Technique: Greedy Algorithms

Introduction

Greedy algorithms build a solution iteratively by making the most appropriate/optimal choice available at each step. When the following two properties hold, this approach is guaranteed to produce an optimal solution:

Greedy-choice property: A global optimal solution can be reached by making a locally optimal (greedy) choice at each step, without reconsidering previous choices.
Optimal substructure: A problem exhibits optimal substructure if once you make any optimal first choice, the leftover instance is of the same form, and solving that smaller instance optimally and combining it with your initial choice yields a globally optimal solution.

Bringing these together: the greedy-choice property lets us make the best local decision at each step, and optimal substructure ensures that each decision leaves a smaller problem that can still be solved optimally. Together, they guarantee the greedy method yields a global optimum.
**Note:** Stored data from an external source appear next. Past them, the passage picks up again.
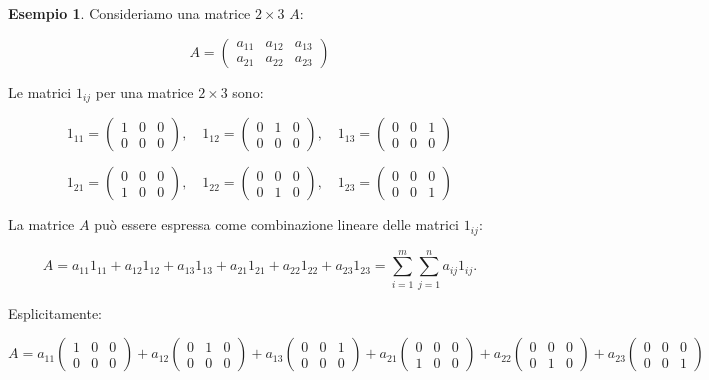 \documentclass{article}
\theoremstyle{plain}
\theoremstyle{definition}
\newtheorem{exmp}{Esempio}[section]
\theoremstyle{remark}
\begin{document}
\vspace{10pt}

\begin{exmp}
Consideriamo una matrice \(2 \times 3\) \( A \):

\[
A = \begin{pmatrix}
a_{11} & a_{12} & a_{13} \\
a_{21} & a_{22} & a_{23}
\end{pmatrix}
\]

Le matrici \(1_{ij}\) per una matrice \(2 \times 3\) sono:

\[
1_{11} = \begin{pmatrix}
1 & 0 & 0 \\
0 & 0 & 0
\end{pmatrix}, \quad
1_{12} = \begin{pmatrix}
0 & 1 & 0 \\
0 & 0 & 0
\end{pmatrix}, \quad
1_{13} = \begin{pmatrix}
0 & 0 & 1 \\
0 & 0 & 0
\end{pmatrix}
\]

\[
1_{21} = \begin{pmatrix}
0 & 0 & 0 \\
1 & 0 & 0
\end{pmatrix}, \quad
1_{22} = \begin{pmatrix}
0 & 0 & 0 \\
0 & 1 & 0
\end{pmatrix}, \quad
1_{23} = \begin{pmatrix}
0 & 0 & 0 \\
0 & 0 & 1
\end{pmatrix}
\]

La matrice \( A \) può essere espressa come combinazione lineare delle matrici \(1_{ij}\):

\[
A = a_{11}1_{11} + a_{12}1_{12} + a_{13}1_{13} + a_{21}1_{21} + a_{22}1_{22} + a_{23}1_{23} = \sum_{i=1}^{m}\sum_{j=1}^{n}a_{ij}1_{ij}.
\]

Esplicitamente:

\[
A = a_{11} \begin{pmatrix}
1 & 0 & 0 \\
0 & 0 & 0
\end{pmatrix}
+ a_{12} \begin{pmatrix}
0 & 1 & 0 \\
0 & 0 & 0
\end{pmatrix}
+ a_{13} \begin{pmatrix}
0 & 0 & 1 \\
0 & 0 & 0
\end{pmatrix}
+ a_{21} \begin{pmatrix}
0 & 0 & 0 \\
1 & 0 & 0
\end{pmatrix}
+ a_{22} \begin{pmatrix}
0 & 0 & 0 \\
0 & 1 & 0
\end{pmatrix}
+ a_{23} \begin{pmatrix}
0 & 0 & 0 \\
0 & 0 & 1
\end{pmatrix}
\]


\end{exmp}
\end{document}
In order to guarantee that an algorithm produces an optimal solution, a problem must exhibit both properties:

If it does not exhibit the greedy-choice property, making only locally optimal choices may lead to a suboptimal global solution.
If it does not exhibit optimal substructure, solving each subproblem optimally does not ensure a globally optimal outcome.

The general method of proving each property follows a general pattern:

Greedy-choice property: Use an exchange argument that shows any optimal solution can be transformed to one that begins with the greedy choice without losing optimality.
Optimal substructure: Demonstrate that the tail of any optimal solution—after its first decision—remains optimal for the residual subproblem, often via contradiction.
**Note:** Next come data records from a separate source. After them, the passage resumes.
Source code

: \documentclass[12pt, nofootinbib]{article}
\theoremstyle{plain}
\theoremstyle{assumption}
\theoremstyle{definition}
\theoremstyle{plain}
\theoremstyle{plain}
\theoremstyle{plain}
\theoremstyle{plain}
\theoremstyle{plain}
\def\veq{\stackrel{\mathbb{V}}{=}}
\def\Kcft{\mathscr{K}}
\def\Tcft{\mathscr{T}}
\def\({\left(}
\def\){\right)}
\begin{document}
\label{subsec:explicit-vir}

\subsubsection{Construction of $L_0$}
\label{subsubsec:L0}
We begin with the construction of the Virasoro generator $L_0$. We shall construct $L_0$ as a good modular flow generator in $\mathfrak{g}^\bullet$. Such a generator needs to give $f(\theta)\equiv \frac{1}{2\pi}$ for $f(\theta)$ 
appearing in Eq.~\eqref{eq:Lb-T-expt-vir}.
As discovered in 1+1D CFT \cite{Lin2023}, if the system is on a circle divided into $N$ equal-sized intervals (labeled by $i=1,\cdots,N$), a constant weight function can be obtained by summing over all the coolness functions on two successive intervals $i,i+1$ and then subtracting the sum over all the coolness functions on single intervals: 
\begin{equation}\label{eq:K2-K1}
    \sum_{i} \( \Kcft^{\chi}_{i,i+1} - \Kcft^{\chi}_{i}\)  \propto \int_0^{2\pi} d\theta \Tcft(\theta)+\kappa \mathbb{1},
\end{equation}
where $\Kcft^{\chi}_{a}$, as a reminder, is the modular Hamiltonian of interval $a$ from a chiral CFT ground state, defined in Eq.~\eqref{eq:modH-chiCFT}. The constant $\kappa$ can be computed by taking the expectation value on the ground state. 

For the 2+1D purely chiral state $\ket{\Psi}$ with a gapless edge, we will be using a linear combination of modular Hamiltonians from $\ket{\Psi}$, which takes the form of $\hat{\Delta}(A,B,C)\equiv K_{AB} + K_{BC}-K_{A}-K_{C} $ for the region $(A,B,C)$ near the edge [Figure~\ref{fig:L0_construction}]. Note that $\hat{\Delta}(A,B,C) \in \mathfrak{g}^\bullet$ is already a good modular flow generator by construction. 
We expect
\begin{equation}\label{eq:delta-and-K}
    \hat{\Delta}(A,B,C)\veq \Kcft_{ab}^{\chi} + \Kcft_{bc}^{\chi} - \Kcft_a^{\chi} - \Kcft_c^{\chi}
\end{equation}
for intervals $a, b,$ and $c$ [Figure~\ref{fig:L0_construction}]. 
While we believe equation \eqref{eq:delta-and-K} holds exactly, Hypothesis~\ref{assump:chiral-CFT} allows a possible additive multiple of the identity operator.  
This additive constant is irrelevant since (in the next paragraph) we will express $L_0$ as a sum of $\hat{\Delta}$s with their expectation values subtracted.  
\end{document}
Because they never backtrack, greedy methods are often simple to implement and run in near-linear time (or \(O(n\log n)\) when sorting is involved, which is not uncommon). Even when the greedy-choice property fails, they can yield pretty good approximations quickly—how close depends on the particular problem.

Example 1: Interval Scheduling

Given a collection of \(n\) intervals (requests), each with a start time \(s_i\) and finish time \(f_i\), the goal is to select the largest possible subset of non-overlapping intervals. For full details, see the Interval Scheduling problem page.

This problem is easily solved by a greedy algorithm: always pick the interval with the earliest finish time that does not overlap with the ones you have already selected. By choosing the first finishing job first, you leave maximum room for the rest. The easiest way to accomplish this is to sort the intervals in increasing order according to finish time, then scan the list, choosing an interval if its start time is not before the previous finish time, and skipping it otherwise.This leads to the following pseducode.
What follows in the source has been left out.